Wednesday, 27 February 2013
Why Frank Lampard's Children's Book Deal Is A Good Thing
So Frank Lampard has been offered what is in all likelihood a whacking great sum of money to write a series of children’s books. Few commentators seem overwhelmed by the prospect of Lampard as a children’s author. There are plenty of good reasons not to be. For one thing, the characters in the book are apparently “loosely based” on Lampard’s Chelsea teammates. From what we know of them, it doesn’t seem as though they would be fit to grace the pages of a children’s novel.
The whole thing is also a classic case of an already famous person garnering even more attention on the basis simply of being famous in the first place. There is a lot not to like about that. Likewise the fact that the phenomenon of the celebrity children’s author seems to imply that writing for children is something just anyone can do with ease – you wouldn’t hire Katie Price to do your dental work; why then hire her to write a kids’ book? – and that children can be fobbed off with any old nonsense, provided there is a famous name on the cover.
As a children’s author who has not yet had his own book published I have an extra reason to feel frustrated with Lampard’s book deal. It may well be that the handful of agents and publishers I’ve approached turned me down on the basis that my output is not yet of sufficient quality to merit publication in a full collection. That may be entirely fair. But what I do know is that, especially in the world of children’s poetry, quality is far from a guarantee of publication anyway. Publishers want material they know will sell, and poetry doesn’t sell especially well at the best of times. Given this, publishers tend to publish authors who have already established themselves, thus fomenting a kind of self-perpetuating hegemony into which it is extremely hard for new authors to break. So Lampard's book deal is sure to jar with us plebs.
But what many commentators seem to have missed is that Lampard may, for all we know, be a gifted writer. David Walliams, not originally famous for children’s books, turned out by all accounts to be excellent. The first of Lampard’s books is not due out until June and may likewise turn out to be very good. We just don’t know yet. My guess is that the book will turn out to be no better than the multitude that did not make it beyond many a publisher’s slushpile, but we should surely wait to read it before passing judgment.

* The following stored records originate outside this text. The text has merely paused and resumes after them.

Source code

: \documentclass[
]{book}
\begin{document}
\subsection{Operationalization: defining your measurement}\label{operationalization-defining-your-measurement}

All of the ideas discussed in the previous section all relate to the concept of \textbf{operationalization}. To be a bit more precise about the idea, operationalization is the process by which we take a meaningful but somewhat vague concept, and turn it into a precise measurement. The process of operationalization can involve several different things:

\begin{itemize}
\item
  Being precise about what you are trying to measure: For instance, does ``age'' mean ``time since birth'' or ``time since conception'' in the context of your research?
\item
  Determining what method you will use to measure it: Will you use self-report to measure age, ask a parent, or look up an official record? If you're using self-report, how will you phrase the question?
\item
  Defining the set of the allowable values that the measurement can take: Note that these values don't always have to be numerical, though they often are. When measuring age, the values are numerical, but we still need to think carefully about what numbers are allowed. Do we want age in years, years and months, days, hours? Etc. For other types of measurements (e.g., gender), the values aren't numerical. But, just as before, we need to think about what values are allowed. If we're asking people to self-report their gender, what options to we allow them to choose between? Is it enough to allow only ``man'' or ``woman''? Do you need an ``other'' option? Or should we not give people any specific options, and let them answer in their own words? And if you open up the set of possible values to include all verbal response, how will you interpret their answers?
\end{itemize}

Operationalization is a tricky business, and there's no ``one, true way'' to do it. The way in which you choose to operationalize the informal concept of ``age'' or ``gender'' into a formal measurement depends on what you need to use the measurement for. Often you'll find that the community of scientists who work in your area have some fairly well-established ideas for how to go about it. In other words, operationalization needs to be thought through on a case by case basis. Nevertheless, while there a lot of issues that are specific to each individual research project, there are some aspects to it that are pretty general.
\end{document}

A less obvious but perhaps more important point, though, is this: even assuming that Frank Lampard’s book is no better than countless other unpublished efforts, his being published on the basis purely of who he is may turn out to be no bad thing. Boys are often not as enthusiastic about literacy as girls, and teachers have on occasion sought to address this by having me in their school. Such teachers do not invite me in purely on the basis of my material (a lot of which, admittedly, is likely to appeal to boys anyway); they invite me because I am a male writer, and as such am a positive role-model.
The fact that teachers invite me in on this basis, and the fact that they often comment afterwards about the positive impact on their reluctant boys of having a young male writer in their school, shows that, in the eyes of the audience, the person delivering the words can be at least as important as the words themselves. The fact that Lampard, a world famous footballer and a role model, has written a book is sure to make lots of previously unenthusiastic male readers sit up and take notice. I hope that Lampard’s books will be marketed at and read by girls no less than boys, but what is true is that a lot of the male readers would probably not have felt compelled to read a book otherwise. I’ve no doubt that many boys will find a way into reading through Lampard’s books, in large part on the basis that it was Lampard who wrote them. It may be that they turn out, from a strictly literary point of view, to be not very good (as I have said, we just don’t know yet), but if they can successfully target a difficult young male demographic then I am willing to put my own cynicism and bitterness aside, and so should everyone else.
And lastly, coming back to my earlier point about the notion that anyone can be a writer: this is precisely what I tell my pupils all the time. Writing is, after all, not like dentistry – it needn’t take arduous training and it needn’t be difficult. And now I can say this to back me up: if the likes of Frank Lampard and Katie Price can do it, then so, surely, can you!